→ WHAT YOU SHOULD DO: Line by line, copy the records below exactly and leave the pictures out.

>>

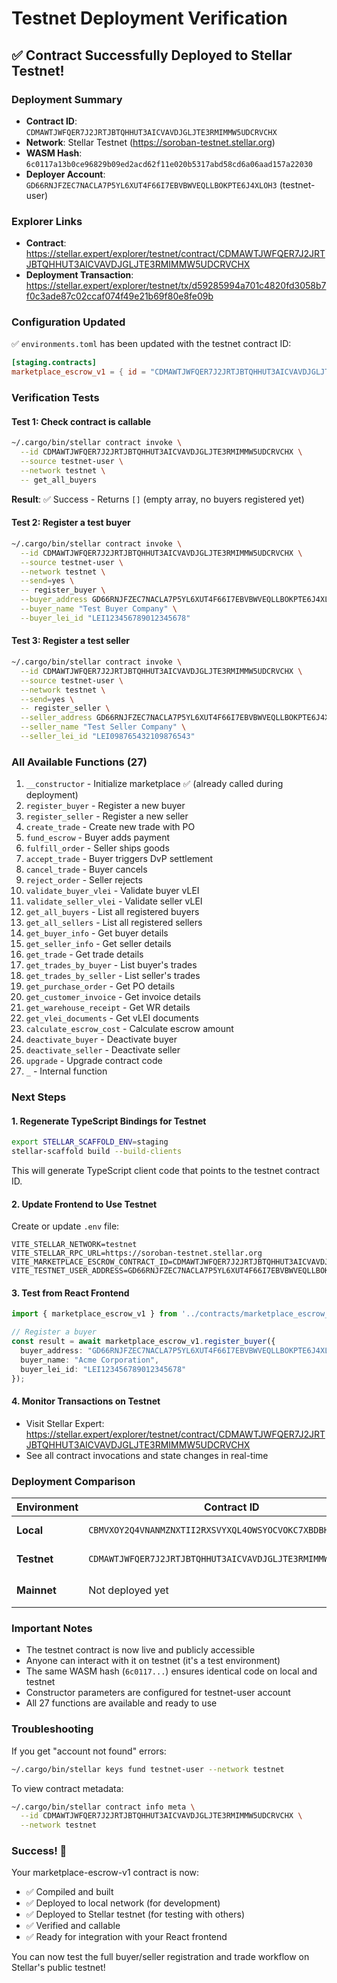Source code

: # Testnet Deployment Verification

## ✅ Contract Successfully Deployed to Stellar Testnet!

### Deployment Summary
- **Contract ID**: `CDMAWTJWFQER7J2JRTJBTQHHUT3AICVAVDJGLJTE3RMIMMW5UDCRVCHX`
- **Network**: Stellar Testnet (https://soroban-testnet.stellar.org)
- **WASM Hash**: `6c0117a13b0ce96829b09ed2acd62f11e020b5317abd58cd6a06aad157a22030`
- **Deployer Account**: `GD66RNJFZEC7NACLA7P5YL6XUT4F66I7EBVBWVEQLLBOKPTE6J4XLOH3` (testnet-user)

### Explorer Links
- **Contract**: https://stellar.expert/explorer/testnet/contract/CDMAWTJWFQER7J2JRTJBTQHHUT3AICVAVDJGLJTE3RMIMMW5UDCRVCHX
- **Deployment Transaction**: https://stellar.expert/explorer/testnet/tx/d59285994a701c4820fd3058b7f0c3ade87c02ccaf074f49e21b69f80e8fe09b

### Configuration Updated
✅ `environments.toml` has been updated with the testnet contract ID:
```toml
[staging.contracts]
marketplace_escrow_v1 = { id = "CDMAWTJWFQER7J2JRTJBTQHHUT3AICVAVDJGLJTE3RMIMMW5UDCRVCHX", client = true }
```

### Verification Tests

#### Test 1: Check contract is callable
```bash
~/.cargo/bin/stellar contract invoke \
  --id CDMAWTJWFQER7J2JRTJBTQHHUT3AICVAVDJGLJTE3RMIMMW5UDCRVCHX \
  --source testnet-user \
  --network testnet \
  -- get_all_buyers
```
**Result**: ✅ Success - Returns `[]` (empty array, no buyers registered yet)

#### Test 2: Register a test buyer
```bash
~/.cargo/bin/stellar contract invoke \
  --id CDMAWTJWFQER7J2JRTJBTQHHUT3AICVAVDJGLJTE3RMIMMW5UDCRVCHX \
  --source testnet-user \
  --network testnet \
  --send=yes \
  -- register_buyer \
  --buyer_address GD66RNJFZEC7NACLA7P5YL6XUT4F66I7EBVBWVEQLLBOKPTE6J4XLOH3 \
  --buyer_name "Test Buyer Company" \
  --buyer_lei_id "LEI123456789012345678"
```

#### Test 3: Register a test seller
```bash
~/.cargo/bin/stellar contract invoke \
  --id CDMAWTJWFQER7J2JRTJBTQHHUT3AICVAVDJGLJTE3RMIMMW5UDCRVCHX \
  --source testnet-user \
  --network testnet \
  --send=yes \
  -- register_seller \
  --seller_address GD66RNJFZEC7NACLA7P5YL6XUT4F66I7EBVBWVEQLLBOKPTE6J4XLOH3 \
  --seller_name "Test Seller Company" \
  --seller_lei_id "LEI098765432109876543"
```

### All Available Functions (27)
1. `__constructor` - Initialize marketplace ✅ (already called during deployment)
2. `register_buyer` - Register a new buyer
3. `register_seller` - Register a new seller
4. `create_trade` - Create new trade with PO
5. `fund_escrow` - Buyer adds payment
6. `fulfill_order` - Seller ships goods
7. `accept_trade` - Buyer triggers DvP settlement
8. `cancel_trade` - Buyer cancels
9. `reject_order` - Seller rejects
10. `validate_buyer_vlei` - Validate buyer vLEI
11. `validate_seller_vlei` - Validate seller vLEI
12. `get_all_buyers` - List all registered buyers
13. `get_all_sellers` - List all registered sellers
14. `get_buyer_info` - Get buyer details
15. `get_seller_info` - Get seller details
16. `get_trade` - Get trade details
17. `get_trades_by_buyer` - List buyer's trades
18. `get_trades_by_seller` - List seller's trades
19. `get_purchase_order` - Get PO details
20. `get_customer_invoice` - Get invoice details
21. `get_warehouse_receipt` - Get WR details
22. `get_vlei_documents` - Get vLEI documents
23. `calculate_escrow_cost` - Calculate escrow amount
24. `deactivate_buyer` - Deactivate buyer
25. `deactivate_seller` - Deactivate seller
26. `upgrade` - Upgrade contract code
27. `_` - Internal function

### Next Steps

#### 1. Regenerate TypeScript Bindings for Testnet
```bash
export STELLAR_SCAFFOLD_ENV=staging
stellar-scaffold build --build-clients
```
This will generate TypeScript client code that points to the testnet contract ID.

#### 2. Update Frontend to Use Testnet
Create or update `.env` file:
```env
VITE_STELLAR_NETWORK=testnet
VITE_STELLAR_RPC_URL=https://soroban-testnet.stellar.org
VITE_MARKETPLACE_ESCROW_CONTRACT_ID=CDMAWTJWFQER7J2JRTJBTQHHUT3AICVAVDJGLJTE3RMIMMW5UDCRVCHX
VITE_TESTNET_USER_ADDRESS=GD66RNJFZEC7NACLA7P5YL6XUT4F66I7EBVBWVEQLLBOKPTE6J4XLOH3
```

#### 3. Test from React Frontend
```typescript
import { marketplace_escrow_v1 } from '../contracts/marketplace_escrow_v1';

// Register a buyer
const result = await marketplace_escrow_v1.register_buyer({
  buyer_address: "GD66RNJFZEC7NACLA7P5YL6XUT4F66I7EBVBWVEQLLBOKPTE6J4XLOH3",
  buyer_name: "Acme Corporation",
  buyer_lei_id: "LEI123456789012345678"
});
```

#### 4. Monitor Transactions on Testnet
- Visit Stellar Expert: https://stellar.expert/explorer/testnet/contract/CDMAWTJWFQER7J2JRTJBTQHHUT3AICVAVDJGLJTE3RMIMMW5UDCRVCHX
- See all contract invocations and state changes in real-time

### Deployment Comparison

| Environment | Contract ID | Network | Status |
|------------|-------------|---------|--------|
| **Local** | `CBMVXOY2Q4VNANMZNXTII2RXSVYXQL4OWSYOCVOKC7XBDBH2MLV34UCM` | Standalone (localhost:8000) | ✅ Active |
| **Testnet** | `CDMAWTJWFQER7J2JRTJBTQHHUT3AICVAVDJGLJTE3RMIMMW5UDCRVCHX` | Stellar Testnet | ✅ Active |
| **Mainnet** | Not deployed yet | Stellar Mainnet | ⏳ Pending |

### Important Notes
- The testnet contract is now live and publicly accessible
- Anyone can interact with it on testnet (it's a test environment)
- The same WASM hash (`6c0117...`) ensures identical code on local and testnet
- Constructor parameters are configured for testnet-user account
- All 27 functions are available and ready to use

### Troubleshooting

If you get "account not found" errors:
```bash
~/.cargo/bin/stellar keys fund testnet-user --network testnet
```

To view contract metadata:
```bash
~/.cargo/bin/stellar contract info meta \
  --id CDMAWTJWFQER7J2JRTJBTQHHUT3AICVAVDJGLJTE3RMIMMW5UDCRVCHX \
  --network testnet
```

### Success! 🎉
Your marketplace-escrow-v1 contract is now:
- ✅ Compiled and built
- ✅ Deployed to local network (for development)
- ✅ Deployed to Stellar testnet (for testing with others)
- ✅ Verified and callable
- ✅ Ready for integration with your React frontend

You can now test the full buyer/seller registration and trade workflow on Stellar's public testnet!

<<

→ WRITTEN REPLY:
Source code

: # Testnet Deployment Verification

## ✅ Contract Successfully Deployed to Stellar Testnet!

### Deployment Summary
- **Contract ID**: `CDMAWTJWFQER7J2JRTJBTQHHUT3AICVAVDJGLJTE3RMIMMW5UDCRVCHX`
- **Network**: Stellar Testnet (https://soroban-testnet.stellar.org)
- **WASM Hash**: `6c0117a13b0ce96829b09ed2acd62f11e020b5317abd58cd6a06aad157a22030`
- **Deployer Account**: `GD66RNJFZEC7NACLA7P5YL6XUT4F66I7EBVBWVEQLLBOKPTE6J4XLOH3` (testnet-user)

### Explorer Links
- **Contract**: https://stellar.expert/explorer/testnet/contract/CDMAWTJWFQER7J2JRTJBTQHHUT3AICVAVDJGLJTE3RMIMMW5UDCRVCHX
- **Deployment Transaction**: https://stellar.expert/explorer/testnet/tx/d59285994a701c4820fd3058b7f0c3ade87c02ccaf074f49e21b69f80e8fe09b

### Configuration Updated
✅ `environments.toml` has been updated with the testnet contract ID:
```toml
[staging.contracts]
marketplace_escrow_v1 = { id = "CDMAWTJWFQER7J2JRTJBTQHHUT3AICVAVDJGLJTE3RMIMMW5UDCRVCHX", client = true }
```

### Verification Tests

#### Test 1: Check contract is callable
```bash
~/.cargo/bin/stellar contract invoke \
  --id CDMAWTJWFQER7J2JRTJBTQHHUT3AICVAVDJGLJTE3RMIMMW5UDCRVCHX \
  --source testnet-user \
  --network testnet \
  -- get_all_buyers
```
**Result**: ✅ Success - Returns `[]` (empty array, no buyers registered yet)

#### Test 2: Register a test buyer
```bash
~/.cargo/bin/stellar contract invoke \
  --id CDMAWTJWFQER7J2JRTJBTQHHUT3AICVAVDJGLJTE3RMIMMW5UDCRVCHX \
  --source testnet-user \
  --network testnet \
  --send=yes \
  -- register_buyer \
  --buyer_address GD66RNJFZEC7NACLA7P5YL6XUT4F66I7EBVBWVEQLLBOKPTE6J4XLOH3 \
  --buyer_name "Test Buyer Company" \
  --buyer_lei_id "LEI123456789012345678"
```

#### Test 3: Register a test seller
```bash
~/.cargo/bin/stellar contract invoke \
  --id CDMAWTJWFQER7J2JRTJBTQHHUT3AICVAVDJGLJTE3RMIMMW5UDCRVCHX \
  --source testnet-user \
  --network testnet \
  --send=yes \
  -- register_seller \
  --seller_address GD66RNJFZEC7NACLA7P5YL6XUT4F66I7EBVBWVEQLLBOKPTE6J4XLOH3 \
  --seller_name "Test Seller Company" \
  --seller_lei_id "LEI098765432109876543"
```

### All Available Functions (27)
1. `__constructor` - Initialize marketplace ✅ (already called during deployment)
2. `register_buyer` - Register a new buyer
3. `register_seller` - Register a new seller
4. `create_trade` - Create new trade with PO
5. `fund_escrow` - Buyer adds payment
6. `fulfill_order` - Seller ships goods
7. `accept_trade` - Buyer triggers DvP settlement
8. `cancel_trade` - Buyer cancels
9. `reject_order` - Seller rejects
10. `validate_buyer_vlei` - Validate buyer vLEI
11. `validate_seller_vlei` - Validate seller vLEI
12. `get_all_buyers` - List all registered buyers
13. `get_all_sellers` - List all registered sellers
14. `get_buyer_info` - Get buyer details
15. `get_seller_info` - Get seller details
16. `get_trade` - Get trade details
17. `get_trades_by_buyer` - List buyer's trades
18. `get_trades_by_seller` - List seller's trades
19. `get_purchase_order` - Get PO details
20. `get_customer_invoice` - Get invoice details
21. `get_warehouse_receipt` - Get WR details
22. `get_vlei_documents` - Get vLEI documents
23. `calculate_escrow_cost` - Calculate escrow amount
24. `deactivate_buyer` - Deactivate buyer
25. `deactivate_seller` - Deactivate seller
26. `upgrade` - Upgrade contract code
27. `_` - Internal function

### Next Steps

#### 1. Regenerate TypeScript Bindings for Testnet
```bash
export STELLAR_SCAFFOLD_ENV=staging
stellar-scaffold build --build-clients
```
This will generate TypeScript client code that points to the testnet contract ID.

#### 2. Update Frontend to Use Testnet
Create or update `.env` file:
```env
VITE_STELLAR_NETWORK=testnet
VITE_STELLAR_RPC_URL=https://soroban-testnet.stellar.org
VITE_MARKETPLACE_ESCROW_CONTRACT_ID=CDMAWTJWFQER7J2JRTJBTQHHUT3AICVAVDJGLJTE3RMIMMW5UDCRVCHX
VITE_TESTNET_USER_ADDRESS=GD66RNJFZEC7NACLA7P5YL6XUT4F66I7EBVBWVEQLLBOKPTE6J4XLOH3
```

#### 3. Test from React Frontend
```typescript
import { marketplace_escrow_v1 } from '../contracts/marketplace_escrow_v1';

// Register a buyer
const result = await marketplace_escrow_v1.register_buyer({
  buyer_address: "GD66RNJFZEC7NACLA7P5YL6XUT4F66I7EBVBWVEQLLBOKPTE6J4XLOH3",
  buyer_name: "Acme Corporation",
  buyer_lei_id: "LEI123456789012345678"
});
```

#### 4. Monitor Transactions on Testnet
- Visit Stellar Expert: https://stellar.expert/explorer/testnet/contract/CDMAWTJWFQER7J2JRTJBTQHHUT3AICVAVDJGLJTE3RMIMMW5UDCRVCHX
- See all contract invocations and state changes in real-time

### Deployment Comparison

| Environment | Contract ID | Network | Status |
|------------|-------------|---------|--------|
| **Local** | `CBMVXOY2Q4VNANMZNXTII2RXSVYXQL4OWSYOCVOKC7XBDBH2MLV34UCM` | Standalone (localhost:8000) | ✅ Active |
| **Testnet** | `CDMAWTJWFQER7J2JRTJBTQHHUT3AICVAVDJGLJTE3RMIMMW5UDCRVCHX` | Stellar Testnet | ✅ Active |
| **Mainnet** | Not deployed yet | Stellar Mainnet | ⏳ Pending |

### Important Notes
- The testnet contract is now live and publicly accessible
- Anyone can interact with it on testnet (it's a test environment)
- The same WASM hash (`6c0117...`) ensures identical code on local and testnet
- Constructor parameters are configured for testnet-user account
- All 27 functions are available and ready to use

### Troubleshooting

If you get "account not found" errors:
```bash
~/.cargo/bin/stellar keys fund testnet-user --network testnet
```

To view contract metadata:
```bash
~/.cargo/bin/stellar contract info meta \
  --id CDMAWTJWFQER7J2JRTJBTQHHUT3AICVAVDJGLJTE3RMIMMW5UDCRVCHX \
  --network testnet
```

### Success! 🎉
Your marketplace-escrow-v1 contract is now:
- ✅ Compiled and built
- ✅ Deployed to local network (for development)
- ✅ Deployed to Stellar testnet (for testing with others)
- ✅ Verified and callable
- ✅ Ready for integration with your React frontend

You can now test the full buyer/seller registration and trade workflow on Stellar's public testnet!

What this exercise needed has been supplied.